2017 ESA Annual Meeting (August 6 -- 11)

COS 178-8 - Disease implications of animal social organization and network structure: A quantitative analysis

Friday, August 11, 2017: 10:30 AM
D137, Oregon Convention Center
Pratha Sah and Shweta Bansal, Biology, Georgetown University, Washington, DC
Background/Question/Methods

Past studies examining the disease costs of sociality have generally explored hypotheses that link larger group size to higher rates of infection transmission. However, beyond a simple dependence on group size, infection spread is largely influenced by the organization of infection-spreading interactions between individuals. Network analysis tools have allowed for rapid advances in our understanding of the disease consequences of sociality at an individual scale, but studies on species level sociality are still lacking.

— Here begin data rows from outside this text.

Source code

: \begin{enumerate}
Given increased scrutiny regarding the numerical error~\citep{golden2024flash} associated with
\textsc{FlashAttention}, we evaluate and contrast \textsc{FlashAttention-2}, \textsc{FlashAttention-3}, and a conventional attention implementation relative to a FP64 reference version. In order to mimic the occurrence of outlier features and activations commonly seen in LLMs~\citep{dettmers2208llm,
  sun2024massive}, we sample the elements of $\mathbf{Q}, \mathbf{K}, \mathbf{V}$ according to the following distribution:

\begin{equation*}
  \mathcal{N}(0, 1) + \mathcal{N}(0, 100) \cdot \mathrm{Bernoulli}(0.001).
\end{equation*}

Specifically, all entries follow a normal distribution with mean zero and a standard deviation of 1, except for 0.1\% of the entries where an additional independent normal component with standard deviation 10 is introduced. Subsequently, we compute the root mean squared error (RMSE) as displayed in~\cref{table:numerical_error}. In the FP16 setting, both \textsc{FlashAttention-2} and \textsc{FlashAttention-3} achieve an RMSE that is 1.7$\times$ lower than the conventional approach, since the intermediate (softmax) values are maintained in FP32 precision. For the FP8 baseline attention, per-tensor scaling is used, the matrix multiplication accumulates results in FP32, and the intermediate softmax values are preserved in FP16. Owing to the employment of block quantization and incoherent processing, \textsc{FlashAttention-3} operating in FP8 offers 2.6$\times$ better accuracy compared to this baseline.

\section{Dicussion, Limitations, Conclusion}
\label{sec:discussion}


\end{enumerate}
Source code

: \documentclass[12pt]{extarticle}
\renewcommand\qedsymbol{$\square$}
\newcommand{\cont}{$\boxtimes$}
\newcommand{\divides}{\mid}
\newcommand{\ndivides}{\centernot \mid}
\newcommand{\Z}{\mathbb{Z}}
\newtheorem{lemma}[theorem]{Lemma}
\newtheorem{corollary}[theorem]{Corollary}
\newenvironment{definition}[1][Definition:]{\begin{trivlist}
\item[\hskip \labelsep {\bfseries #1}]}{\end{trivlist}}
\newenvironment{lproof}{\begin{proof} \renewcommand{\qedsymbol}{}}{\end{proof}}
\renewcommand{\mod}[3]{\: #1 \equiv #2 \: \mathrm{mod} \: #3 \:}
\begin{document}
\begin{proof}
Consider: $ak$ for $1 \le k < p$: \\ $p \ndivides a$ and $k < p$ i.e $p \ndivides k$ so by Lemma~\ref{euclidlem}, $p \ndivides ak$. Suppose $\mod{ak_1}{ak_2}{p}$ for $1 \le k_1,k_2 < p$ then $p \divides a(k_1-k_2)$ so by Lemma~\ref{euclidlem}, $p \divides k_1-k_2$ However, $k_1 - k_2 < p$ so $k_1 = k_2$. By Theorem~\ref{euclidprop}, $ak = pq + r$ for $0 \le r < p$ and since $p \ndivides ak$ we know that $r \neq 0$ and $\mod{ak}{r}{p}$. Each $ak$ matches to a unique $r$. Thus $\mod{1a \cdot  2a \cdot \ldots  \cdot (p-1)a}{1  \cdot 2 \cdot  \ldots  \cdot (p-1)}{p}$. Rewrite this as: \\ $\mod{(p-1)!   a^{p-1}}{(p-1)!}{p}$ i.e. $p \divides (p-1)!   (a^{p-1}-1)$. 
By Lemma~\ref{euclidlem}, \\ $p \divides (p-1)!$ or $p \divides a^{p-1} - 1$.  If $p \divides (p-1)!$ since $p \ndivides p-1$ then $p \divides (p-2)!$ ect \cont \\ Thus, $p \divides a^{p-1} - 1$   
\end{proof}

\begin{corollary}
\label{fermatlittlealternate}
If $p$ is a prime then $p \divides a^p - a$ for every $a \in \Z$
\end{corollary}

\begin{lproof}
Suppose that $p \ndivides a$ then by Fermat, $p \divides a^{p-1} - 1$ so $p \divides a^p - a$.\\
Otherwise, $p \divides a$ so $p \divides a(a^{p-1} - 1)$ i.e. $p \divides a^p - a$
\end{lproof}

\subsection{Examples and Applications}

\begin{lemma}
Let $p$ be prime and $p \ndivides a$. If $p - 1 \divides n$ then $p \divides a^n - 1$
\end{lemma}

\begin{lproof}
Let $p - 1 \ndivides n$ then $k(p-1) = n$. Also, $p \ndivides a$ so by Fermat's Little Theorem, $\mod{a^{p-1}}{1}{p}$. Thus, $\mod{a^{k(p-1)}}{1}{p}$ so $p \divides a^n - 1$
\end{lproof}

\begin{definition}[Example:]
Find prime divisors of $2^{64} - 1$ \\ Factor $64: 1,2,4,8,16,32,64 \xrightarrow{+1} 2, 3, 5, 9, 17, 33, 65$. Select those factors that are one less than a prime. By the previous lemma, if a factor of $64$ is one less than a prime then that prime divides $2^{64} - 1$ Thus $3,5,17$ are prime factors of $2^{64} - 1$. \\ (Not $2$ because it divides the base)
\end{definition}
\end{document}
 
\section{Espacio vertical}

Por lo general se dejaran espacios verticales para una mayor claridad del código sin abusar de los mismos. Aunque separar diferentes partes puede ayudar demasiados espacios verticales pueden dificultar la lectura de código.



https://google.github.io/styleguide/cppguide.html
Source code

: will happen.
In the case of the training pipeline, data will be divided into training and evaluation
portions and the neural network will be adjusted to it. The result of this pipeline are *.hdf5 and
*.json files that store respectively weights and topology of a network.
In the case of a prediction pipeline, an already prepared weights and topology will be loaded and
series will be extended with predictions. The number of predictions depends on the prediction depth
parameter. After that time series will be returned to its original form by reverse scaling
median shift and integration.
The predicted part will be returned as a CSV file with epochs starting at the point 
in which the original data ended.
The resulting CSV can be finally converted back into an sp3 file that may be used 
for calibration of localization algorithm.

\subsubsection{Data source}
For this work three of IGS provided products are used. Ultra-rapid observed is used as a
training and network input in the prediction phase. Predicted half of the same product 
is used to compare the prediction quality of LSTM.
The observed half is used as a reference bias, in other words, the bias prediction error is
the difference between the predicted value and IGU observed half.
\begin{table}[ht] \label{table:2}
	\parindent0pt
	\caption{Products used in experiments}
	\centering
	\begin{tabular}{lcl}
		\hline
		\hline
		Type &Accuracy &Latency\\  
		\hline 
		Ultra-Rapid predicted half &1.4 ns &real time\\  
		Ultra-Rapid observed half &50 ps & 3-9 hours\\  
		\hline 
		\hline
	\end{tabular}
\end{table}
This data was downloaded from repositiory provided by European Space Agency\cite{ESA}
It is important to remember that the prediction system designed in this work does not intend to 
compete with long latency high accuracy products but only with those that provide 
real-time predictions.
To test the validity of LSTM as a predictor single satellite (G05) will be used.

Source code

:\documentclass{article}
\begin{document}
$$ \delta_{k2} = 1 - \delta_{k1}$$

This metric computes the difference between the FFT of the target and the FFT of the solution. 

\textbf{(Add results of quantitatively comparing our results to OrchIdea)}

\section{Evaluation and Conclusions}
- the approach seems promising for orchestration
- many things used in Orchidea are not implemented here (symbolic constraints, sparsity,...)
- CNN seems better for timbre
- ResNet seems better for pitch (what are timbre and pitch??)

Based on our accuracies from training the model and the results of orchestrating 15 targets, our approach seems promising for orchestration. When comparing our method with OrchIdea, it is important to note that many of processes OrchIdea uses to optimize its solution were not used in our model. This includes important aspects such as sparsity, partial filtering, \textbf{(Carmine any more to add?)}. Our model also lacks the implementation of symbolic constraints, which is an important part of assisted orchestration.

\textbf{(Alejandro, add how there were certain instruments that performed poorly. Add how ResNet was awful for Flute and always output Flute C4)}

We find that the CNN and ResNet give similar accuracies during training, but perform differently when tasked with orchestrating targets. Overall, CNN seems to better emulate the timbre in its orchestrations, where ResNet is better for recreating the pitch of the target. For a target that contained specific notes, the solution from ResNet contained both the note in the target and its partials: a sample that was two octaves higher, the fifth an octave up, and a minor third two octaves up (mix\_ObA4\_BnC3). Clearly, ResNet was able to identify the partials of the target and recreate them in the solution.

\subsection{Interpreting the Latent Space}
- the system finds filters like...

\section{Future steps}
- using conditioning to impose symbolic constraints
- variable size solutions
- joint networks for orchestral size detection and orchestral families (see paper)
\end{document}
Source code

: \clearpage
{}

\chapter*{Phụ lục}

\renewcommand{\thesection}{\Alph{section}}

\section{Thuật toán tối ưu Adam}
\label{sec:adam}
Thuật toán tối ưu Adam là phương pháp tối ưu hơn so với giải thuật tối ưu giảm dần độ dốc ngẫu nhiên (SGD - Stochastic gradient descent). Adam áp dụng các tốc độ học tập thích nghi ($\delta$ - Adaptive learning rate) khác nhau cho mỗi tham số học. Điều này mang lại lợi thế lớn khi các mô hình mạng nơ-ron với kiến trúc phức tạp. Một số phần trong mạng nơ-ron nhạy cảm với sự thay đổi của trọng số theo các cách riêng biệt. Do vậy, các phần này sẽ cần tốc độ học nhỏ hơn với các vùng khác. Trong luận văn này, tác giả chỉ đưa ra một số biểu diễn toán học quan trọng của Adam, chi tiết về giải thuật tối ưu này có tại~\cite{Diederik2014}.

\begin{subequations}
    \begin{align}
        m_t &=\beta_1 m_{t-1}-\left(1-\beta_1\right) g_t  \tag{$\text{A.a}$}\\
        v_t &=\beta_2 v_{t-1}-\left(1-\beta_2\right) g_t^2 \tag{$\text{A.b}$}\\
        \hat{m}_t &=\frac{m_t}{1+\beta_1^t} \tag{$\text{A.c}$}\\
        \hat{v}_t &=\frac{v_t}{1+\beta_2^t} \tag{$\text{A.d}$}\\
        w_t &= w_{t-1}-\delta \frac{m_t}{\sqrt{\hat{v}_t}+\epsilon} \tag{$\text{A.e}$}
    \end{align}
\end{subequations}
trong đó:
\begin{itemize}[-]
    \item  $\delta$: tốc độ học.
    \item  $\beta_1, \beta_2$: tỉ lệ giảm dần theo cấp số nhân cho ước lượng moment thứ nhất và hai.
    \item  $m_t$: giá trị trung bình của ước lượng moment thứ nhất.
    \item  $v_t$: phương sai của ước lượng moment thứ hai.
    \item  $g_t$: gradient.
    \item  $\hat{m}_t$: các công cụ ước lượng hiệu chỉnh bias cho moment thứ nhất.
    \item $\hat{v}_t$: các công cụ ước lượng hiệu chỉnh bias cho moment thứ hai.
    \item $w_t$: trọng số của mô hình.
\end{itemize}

Here we conduct a comparative analysis of 666 interaction networks across 47 species to investigate the relationship between network complexity and the costs of disease transmission for four social systems – solitary, fission-fusion, social and socially hierarchical. Specifically, we use phylogenetically-controlled Bayesian MCMC modelling and in-silico disease simulations to identify the relative costs of disease transmission for each social system as mediated by their network structure. Because group sizes are inherently dynamic in nature, we also determine how pathogen transmission scales across groups of different social systems by comparing their behavioral response towards increasing group size.

Results/Conclusions

We find that solitary, fission-fusion, and higher social organizations can be distinguished from each other based on (a) degree of variation among social partners, (b) the extent to which the interaction network is fragmented and (c) the proportion of individuals that occupy socially central positions within the interaction networks. In particular, individuals of solitary species demonstrate the highest variation in the number of social partners, while the interaction networks of fission-fusion species are the most fragmented. The results of disease simulations show that the structure of interaction networks can alleviate the disease costs of group living for social, but not socially hierarchical species. We also find clear behavioral differences between the four social systems towards increasing group size. Socially hierarchical species maintain network connectivity with increasing group size, whereas non-hierarchical social species reduce effort towards each pairwise interaction when engaging with new social partners. Consequently, our results suggest that density-dependent transmission models can be used for socially hierarchical species irrespective of pathogen transmission mode, but not for other social or solitary species. In conclusion, our findings offer new perspectives on the debate about the disease costs of group living by evaluating how social organization strategies mediate pathogen pressures.